Qui peut véritablement citer une figure féminine ayant actuellement un impact aussi important sur l’industrie du disque et sa section « musiques urbaines » (terme officiel et officiellement galvaudé des Victoires de la Musique) que des Diam’s voire des Keny Arkana et Vitaa il y a déjà près d’une dizaine d’années ? Le rap féminin hexagonal voit pourtant fleurir une toute nouvelle génération d’artistes. Mais celle-ci semble avoir encore du mal à se démarquer médiatiquement de leurs pendants masculins. Danitsa fait partie de ces jeunes artistes visant la Lune, capables de bâtir sur une industrie du disque en profonde refonte et d’altérer profondément la donne de par la qualité et l’originalité de ce qu’elle propose. Ego, son premier album, en est la première brique.

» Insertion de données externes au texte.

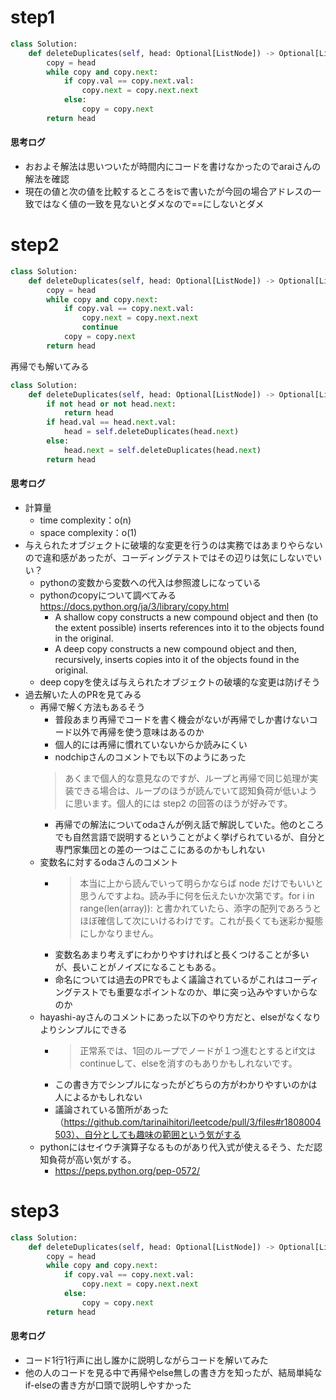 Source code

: # step1
```python
class Solution:
    def deleteDuplicates(self, head: Optional[ListNode]) -> Optional[ListNode]:
        copy = head
        while copy and copy.next:
            if copy.val == copy.next.val:
                copy.next = copy.next.next
            else:
                copy = copy.next
        return head
```
#### 思考ログ
- おおよそ解法は思いついたが時間内にコードを書けなかったのでaraiさんの解法を確認
- 現在の値と次の値を比較するところをisで書いたが今回の場合アドレスの一致ではなく値の一致を見ないとダメなので==にしないとダメ

# step2
```python
class Solution:
    def deleteDuplicates(self, head: Optional[ListNode]) -> Optional[ListNode]:
        copy = head
        while copy and copy.next:
            if copy.val == copy.next.val:
                copy.next = copy.next.next
                continue
            copy = copy.next
        return head
```
再帰でも解いてみる
```python
class Solution:
    def deleteDuplicates(self, head: Optional[ListNode]) -> Optional[ListNode]:
        if not head or not head.next:
            return head
        if head.val == head.next.val:
            head = self.deleteDuplicates(head.next)
        else:
            head.next = self.deleteDuplicates(head.next)
        return head
```
#### 思考ログ
- 計算量
    - time complexity：o(n)
    - space complexity：o(1)
- 与えられたオブジェクトに破壊的な変更を行うのは実務ではあまりやらないので違和感があったが、コーディングテストではその辺りは気にしないでいい？
    - pythonの変数から変数への代入は参照渡しになっている
    - pythonのcopyについて調べてみる　https://docs.python.org/ja/3/library/copy.html
        - A shallow copy constructs a new compound object and then (to the extent possible) inserts references into it to the objects found in the original.
        - A deep copy constructs a new compound object and then, recursively, inserts copies into it of the objects found in the original.
    - deep copyを使えば与えられたオブジェクトの破壊的な変更は防げそう
- 過去解いた人のPRを見てみる
    - 再帰で解く方法もあるそう
        - 普段あまり再帰でコードを書く機会がないが再帰でしか書けないコード以外で再帰を使う意味はあるのか
        - 個人的には再帰に慣れていないからか読みにくい
        - nodchipさんのコメントでも以下のようにあった
        >あくまで個人的な意見なのですが、ループと再帰で同じ処理が実装できる場合は、ループのほうが読んでいて認知負荷が低いように思います。個人的には step2 の回答のほうが好みです。
        - 再帰での解法についてodaさんが例え話で解説していた。他のところでも自然言語で説明するということがよく挙げられているが、自分と専門家集団との差の一つはここにあるのかもしれない
    - 変数名に対するodaさんのコメント
        - >本当に上から読んでいって明らかならば node だけでもいいと思うんですよね。読み手に何を伝えたいか次第です。for i in range(len(array)): と書かれていたら、添字の配列であろうとほぼ確信して次にいけるわけです。これが長くても迷彩か擬態にしかなりません。
        - 変数名あまり考えずにわかりやすければと長くつけることが多いが、長いことがノイズになることもある。
        - 命名については過去のPRでもよく議論されているがこれはコーディングテストでも重要なポイントなのか、単に突っ込みやすいからなのか
    - hayashi-ayさんのコメントにあった以下のやり方だと、elseがなくなりよりシンプルにできる
        - >正常系では、1回のループでノードが１つ進むとするとif文はcontinueして、elseを消すのもありかもしれないです。
        - この書き方でシンプルになったがどちらの方がわかりやすいのかは人によるかもしれない
        - 議論されている箇所があった（https://github.com/tarinaihitori/leetcode/pull/3/files#r1808004503）、自分としても趣味の範囲という気がする
    - pythonにはセイウチ演算子なるものがあり代入式が使えるそう、ただ認知負荷が高い気がする。
        - https://peps.python.org/pep-0572/
# step3
```python
class Solution:
    def deleteDuplicates(self, head: Optional[ListNode]) -> Optional[ListNode]:
        copy = head
        while copy and copy.next:
            if copy.val == copy.next.val:
                copy.next = copy.next.next
            else:
                copy = copy.next
        return head
```
#### 思考ログ
- コード1行1行声に出し誰かに説明しながらコードを解いてみた
- 他の人のコードを見る中で再帰やelse無しの書き方を知ったが、結局単純なif-elseの書き方が口頭で説明しやすかった
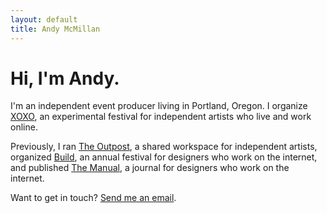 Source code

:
 ```yaml
---
layout: default
title: Andy McMillan
---
```


# Hi, I'm Andy.

I'm an independent event producer living in Portland, Oregon. I organize [XOXO](http://xoxofest.com), an experimental festival for independent artists who live and work online. 

Previously, I ran [The Outpost](http://outpostpdx.com), a shared workspace for independent artists, organized [Build](http://buildconf.com), an annual festival for designers who work on the internet, and published [The Manual](http://themanual.org), a journal for designers who work on the internet.

Want to get in touch? [Send me an email](mailto:hi@andymcmillan.com).
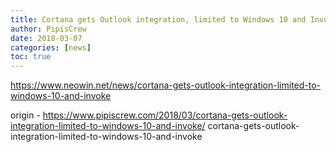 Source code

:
 ```yaml
---
title: Cortana gets Outlook integration, limited to Windows 10 and Invoke
author: PipisCrew
date: 2018-03-07
categories: [news]
toc: true
---
```


https://www.neowin.net/news/cortana-gets-outlook-integration-limited-to-windows-10-and-invoke

origin - https://www.pipiscrew.com/2018/03/cortana-gets-outlook-integration-limited-to-windows-10-and-invoke/ cortana-gets-outlook-integration-limited-to-windows-10-and-invoke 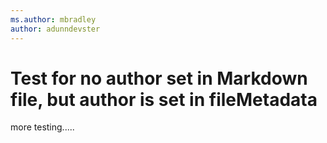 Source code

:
 ```yaml
---
ms.author: mbradley
author: adunndevster
---
```

# Test for no author set in Markdown file, but author is set in fileMetadata

more testing.....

« Où sont les femmes ? » disait à juste titre l’homme au soyeux mulet Patrick Juvet. « Où sont les femmes dans le paysage rap francophone ? » disait toujours à très juste titre une autre personne dont le nom m’échappe. Ne vous méprenez pas sur mon propos, la scène rap féminine a ses (solides) piliers en France : nous pourrions citer Shay, Casey, Chilla, ou encore Pumpkin, et KT Gorique parmi les plus influentes. Mais force est de constater aujourd’hui qu’il serait difficile, voir pratiquement impossible de citer un équivalent féminin aux poids lourds de l’industrie que sont Orelsan (dont le dernier album vient d’être certifié triple disque de platine), Nekfeu, Jul, BigFlo & Oli et consorts.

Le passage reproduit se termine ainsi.